[Saved data entries]

++++++++++++++++++++

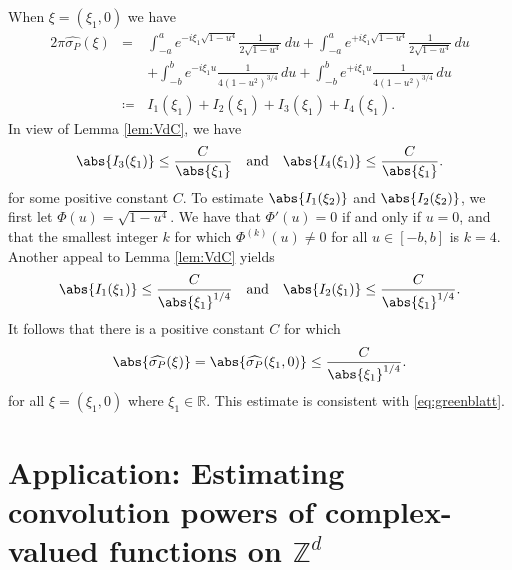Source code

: \documentclass[11pt, letter]{book}
\newcommand{\f}[2]{\frac{#1}{#2}}
\begin{document}
When $\xi = (\xi_1,0)$ we have
\begin{eqnarray*}
    2\pi \widehat{\sigma_P}(\xi) 
    &=& \int_{-a}^a  e^{-i \xi_1 \sqrt{1-u^4}} \f{1}{2\sqrt{1-u^4}}\,du  + \int_{-a}^a  e^{+i \xi_1 \sqrt{1-u^4}} \f{1}{2\sqrt{1-u^4}}\,du \\
    &\quad& + \int_{-b}^b e^{-i \xi_1 u}  \f{1}{4(1 - u^2)^{3/4}} \,du + \int_{-b}^b e^{+i \xi_1 u} \f{1}{4(1 - u^2)^{3/4}}\,du \\
    &\coloneqq& I_1(\xi_1) + I_2(\xi_1) + I_3(\xi_1) + I_4(\xi_1).
\end{eqnarray*}
In view of Lemma \ref{lem:VdC}, we have
\begin{equation*}
    \abs{I_3(\xi_1)} \leq \f{C}{\abs{\xi_1}} \quad \mbox{and} \quad \abs{I_4(\xi_1)} \leq \f{C}{\abs{\xi_1}}.
\end{equation*}
for some positive constant $C$. To estimate $\abs{I_1(\xi_2)}$ and $\abs{I_2(\xi_2)}$, we first let $\Phi(u) = \sqrt{1-u^4}$. We have that $\Phi'(u) = 0$ if and only if $u=0$, and that the smallest integer $k$ for which $\Phi^{(k)}(u) \neq 0$ for all $u\in [-b,b]$ is $k=4$. Another appeal to Lemma \ref{lem:VdC} yields
\begin{equation*}
    \abs{I_1(\xi_1)} \leq \f{C}{\abs{\xi_1}^{1/4}} \quad \mbox{and} \quad \abs{I_2(\xi_1)} \leq \f{C}{\abs{\xi_1}^{1/4}}.
\end{equation*}
It follows that there is a positive constant $C$ for which
\begin{equation*}
    \abs{\widehat{\sigma_P}(\xi)}= \abs{\widehat{\sigma_P}(\xi_1,0) } \leq \f{C}{\abs{\xi_1}^{1/4}}.
\end{equation*}
for all $\xi=(\xi_1,0)$ where $\xi_1\in\mathbb{R}$. This estimate is consistent with \eqref{eq:greenblatt}.




















\chapter{Application: Estimating convolution powers of complex-valued functions on $\mathbb{Z}^d$}
\label{chap:Estimate-ConvPwr}
\end{document}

++++++++++++++++++++

◆ **What to do**
Without the pictures, please output every record exactly.

◆ **Solution to this problem**
Source code

: \documentclass[11pt, letter]{book}
\newcommand{\f}[2]{\frac{#1}{#2}}
\begin{document}
When $\xi = (\xi_1,0)$ we have
\begin{eqnarray*}
    2\pi \widehat{\sigma_P}(\xi) 
    &=& \int_{-a}^a  e^{-i \xi_1 \sqrt{1-u^4}} \f{1}{2\sqrt{1-u^4}}\,du  + \int_{-a}^a  e^{+i \xi_1 \sqrt{1-u^4}} \f{1}{2\sqrt{1-u^4}}\,du \\
    &\quad& + \int_{-b}^b e^{-i \xi_1 u}  \f{1}{4(1 - u^2)^{3/4}} \,du + \int_{-b}^b e^{+i \xi_1 u} \f{1}{4(1 - u^2)^{3/4}}\,du \\
    &\coloneqq& I_1(\xi_1) + I_2(\xi_1) + I_3(\xi_1) + I_4(\xi_1).
\end{eqnarray*}
In view of Lemma \ref{lem:VdC}, we have
\begin{equation*}
    \abs{I_3(\xi_1)} \leq \f{C}{\abs{\xi_1}} \quad \mbox{and} \quad \abs{I_4(\xi_1)} \leq \f{C}{\abs{\xi_1}}.
\end{equation*}
for some positive constant $C$. To estimate $\abs{I_1(\xi_2)}$ and $\abs{I_2(\xi_2)}$, we first let $\Phi(u) = \sqrt{1-u^4}$. We have that $\Phi'(u) = 0$ if and only if $u=0$, and that the smallest integer $k$ for which $\Phi^{(k)}(u) \neq 0$ for all $u\in [-b,b]$ is $k=4$. Another appeal to Lemma \ref{lem:VdC} yields
\begin{equation*}
    \abs{I_1(\xi_1)} \leq \f{C}{\abs{\xi_1}^{1/4}} \quad \mbox{and} \quad \abs{I_2(\xi_1)} \leq \f{C}{\abs{\xi_1}^{1/4}}.
\end{equation*}
It follows that there is a positive constant $C$ for which
\begin{equation*}
    \abs{\widehat{\sigma_P}(\xi)}= \abs{\widehat{\sigma_P}(\xi_1,0) } \leq \f{C}{\abs{\xi_1}^{1/4}}.
\end{equation*}
for all $\xi=(\xi_1,0)$ where $\xi_1\in\mathbb{R}$. This estimate is consistent with \eqref{eq:greenblatt}.




















\chapter{Application: Estimating convolution powers of complex-valued functions on $\mathbb{Z}^d$}
\label{chap:Estimate-ConvPwr}
\end{document}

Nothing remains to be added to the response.